To say the score of each move, sub-pixel image difference can be calculated; If two image are matched, the difference will be near zero. If not, it will go up.
Going through every pixel of image and calculate sub-pixel difference is an expensive operation. Here is code snippet that does the comparison in SIMD using intrinsic code.
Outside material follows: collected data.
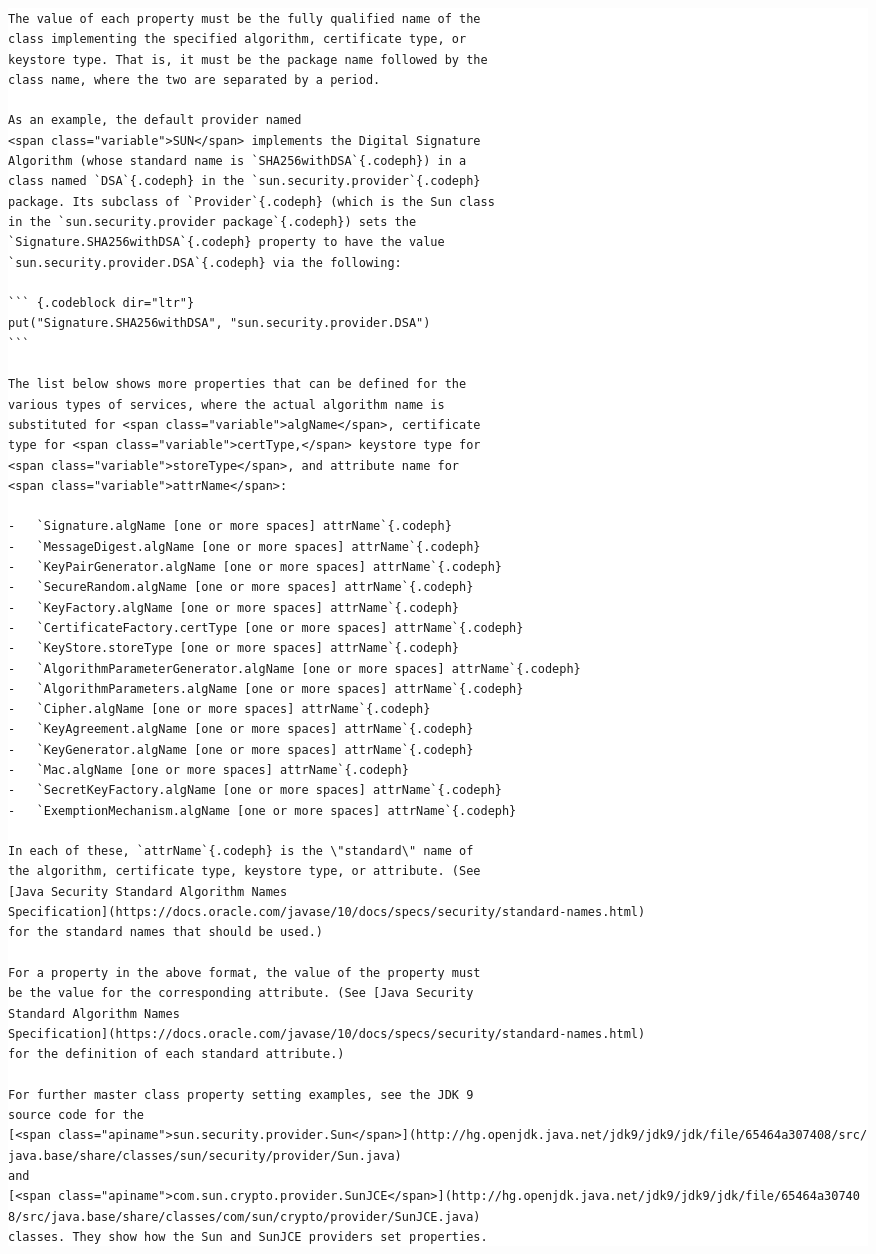     The value of each property must be the fully qualified name of the
    class implementing the specified algorithm, certificate type, or
    keystore type. That is, it must be the package name followed by the
    class name, where the two are separated by a period.

    As an example, the default provider named
    <span class="variable">SUN</span> implements the Digital Signature
    Algorithm (whose standard name is `SHA256withDSA`{.codeph}) in a
    class named `DSA`{.codeph} in the `sun.security.provider`{.codeph}
    package. Its subclass of `Provider`{.codeph} (which is the Sun class
    in the `sun.security.provider package`{.codeph}) sets the
    `Signature.SHA256withDSA`{.codeph} property to have the value
    `sun.security.provider.DSA`{.codeph} via the following:

    ``` {.codeblock dir="ltr"}
    put("Signature.SHA256withDSA", "sun.security.provider.DSA")
    ```

    The list below shows more properties that can be defined for the
    various types of services, where the actual algorithm name is
    substituted for <span class="variable">algName</span>, certificate
    type for <span class="variable">certType,</span> keystore type for
    <span class="variable">storeType</span>, and attribute name for
    <span class="variable">attrName</span>:

    -   `Signature.algName [one or more spaces] attrName`{.codeph}
    -   `MessageDigest.algName [one or more spaces] attrName`{.codeph}
    -   `KeyPairGenerator.algName [one or more spaces] attrName`{.codeph}
    -   `SecureRandom.algName [one or more spaces] attrName`{.codeph}
    -   `KeyFactory.algName [one or more spaces] attrName`{.codeph}
    -   `CertificateFactory.certType [one or more spaces] attrName`{.codeph}
    -   `KeyStore.storeType [one or more spaces] attrName`{.codeph}
    -   `AlgorithmParameterGenerator.algName [one or more spaces] attrName`{.codeph}
    -   `AlgorithmParameters.algName [one or more spaces] attrName`{.codeph}
    -   `Cipher.algName [one or more spaces] attrName`{.codeph}
    -   `KeyAgreement.algName [one or more spaces] attrName`{.codeph}
    -   `KeyGenerator.algName [one or more spaces] attrName`{.codeph}
    -   `Mac.algName [one or more spaces] attrName`{.codeph}
    -   `SecretKeyFactory.algName [one or more spaces] attrName`{.codeph}
    -   `ExemptionMechanism.algName [one or more spaces] attrName`{.codeph}

    In each of these, `attrName`{.codeph} is the \"standard\" name of
    the algorithm, certificate type, keystore type, or attribute. (See
    [Java Security Standard Algorithm Names
    Specification](https://docs.oracle.com/javase/10/docs/specs/security/standard-names.html)
    for the standard names that should be used.)

    For a property in the above format, the value of the property must
    be the value for the corresponding attribute. (See [Java Security
    Standard Algorithm Names
    Specification](https://docs.oracle.com/javase/10/docs/specs/security/standard-names.html)
    for the definition of each standard attribute.)

    For further master class property setting examples, see the JDK 9
    source code for the
    [<span class="apiname">sun.security.provider.Sun</span>](http://hg.openjdk.java.net/jdk9/jdk9/jdk/file/65464a307408/src/java.base/share/classes/sun/security/provider/Sun.java)
    and
    [<span class="apiname">com.sun.crypto.provider.SunJCE</span>](http://hg.openjdk.java.net/jdk9/jdk9/jdk/file/65464a307408/src/java.base/share/classes/com/sun/crypto/provider/SunJCE.java)
    classes. They show how the Sun and SunJCE providers set properties.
Every loop, 8 pixels are differenced in fixed-point arithmatic.


struct TranslationInSub
{
 int NX, NY;
 double FX, FY;

 static TranslationInSub FromPoint(const cv::Point2d& t)
 {
  TranslationInSub r = { (int)floor(t.x), (int)floor(t.y), 0, 0 };
  r.FX = t.x - r.NX;
  r.FY = t.y - r.NY;
  return r;
 }
};

template< typename T >
struct WeightCompass
{
 T NW, NE, SW, SE;

 static WeightCompass< T > FromTranslation(const TranslationInSub& t, double scale )
 {
  WeightCompass< T > r =
  {
   (T)boost::math::round((1.0 - t.FX)*(1.0 - t.FY) * scale),
   (T)boost::math::round(t.FX*(1.0 - t.FY) * scale),
   (T)boost::math::round((1.0 - t.FX)*t.FY * scale),
   (T)boost::math::round(t.FX*t.FY * scale)
  };

  return r;
 }
};

struct WeightCompassSMM
{
 __m128i NW, NE, SW, SE;

 static WeightCompassSMM FromWeightCompass( const WeightCompass< uint16_t >& f)
 {
  WeightCompassSMM  r;
  
  uint16_t fNWSE[8];
  fill(fNWSE, fNWSE + 8, f.NW);
  r.NW = _mm_loadu_si128((__m128i *)fNWSE);
  fill(fNWSE, fNWSE + 8, f.NE);
  r.NE = _mm_loadu_si128((__m128i *)fNWSE);
  fill(fNWSE, fNWSE + 8, f.SW);
  r.SW = _mm_loadu_si128((__m128i *)fNWSE);
  fill(fNWSE, fNWSE + 8, f.SE);
  r.SE = _mm_loadu_si128((__m128i *)fNWSE);

  return r;
 }
};

int Details::DiffSumBySIMD( const cv::Mat& ref, const cv::Mat& tar, cv::Rect roi, cv::Point2d t)
{
 const uint16_t SCALE = 0x40; // scale to convert 8 bits gray level to 16bit fixed point float  

 TranslationInSub tN = TranslationInSub::FromPoint(t);
 const WeightCompass< uint16_t > fN = WeightCompass< uint16_t >::FromTranslation(tN, SCALE);
 const WeightCompassSMM mfN = WeightCompassSMM::FromWeightCompass(fN);

 int sum = 0;
 const __m128i mZero = _mm_setzero_si128();

 uint16_t ps[8];

 for (int y = roi.y; y < (roi.y + roi.height); y++)
 {
  const uint8_t* PC_C = ref.ptr(y, roi.x);  // reference image 
  const uint8_t* PN_NW = tar.ptr(y + tN.NY, roi.x + tN.NX);  // target image at translation offset - integer

  for (int x = roi.x; x < (roi.x+roi.width); x += 8, PC_C += 8, PN_NW += 8)
  {
   __m128i mC = _mm_loadu_si128((__m128i *)PC_C);  
   mC = _mm_unpacklo_epi8(mC, mZero);
   mC = _mm_slli_epi16(mC, 6);   // load 8 pixels as 16 bits fixed point float

   __m128i mPN = mZero;
   __m128i mP = _mm_loadu_si128((__m128i *)PN_NW);   // North West
   mP = _mm_unpacklo_epi8(mP, mZero);
   mP = _mm_mullo_epi16(mP, mfN.NW);
   mPN = _mm_adds_epu16(mPN, mP);

   mP = _mm_loadu_si128((__m128i *)(PN_NW + 1));    // North East
   mP = _mm_unpacklo_epi8(mP, mZero);
   mP = _mm_mullo_epi16(mP, mfN.NE);
   mPN = _mm_adds_epu16(mPN, mP);

   mP = _mm_loadu_si128((__m128i *)(PN_NW + tar.cols));  // South West
   mP = _mm_unpacklo_epi8(mP, mZero);
   mP = _mm_mullo_epi16(mP, mfN.SW);
   mPN = _mm_adds_epu16(mPN, mP);

   mP = _mm_loadu_si128((__m128i *)(PN_NW + tar.cols + 1));  // South East
   mP = _mm_unpacklo_epi8(mP, mZero);
   mP = _mm_mullo_epi16(mP, mfN.SE);
   mPN = _mm_adds_epu16(mPN, mP);

   __m128i mDiff = _mm_abs_epi16(_mm_subs_epi16(mC, mPN));
   mDiff = _mm_srai_epi16(mDiff, 6);

   __m128i mPartialSum = _mm_sad_epu8(mDiff, mZero);
   _mm_storel_epi64((__m128i *)(ps), mPartialSum);

   sum += (ps[0] + ps[3]);
  }
 }

 return sum;
}



Above methodology were at a proposal on a reserch project on some company but didn't launched up so just open in here.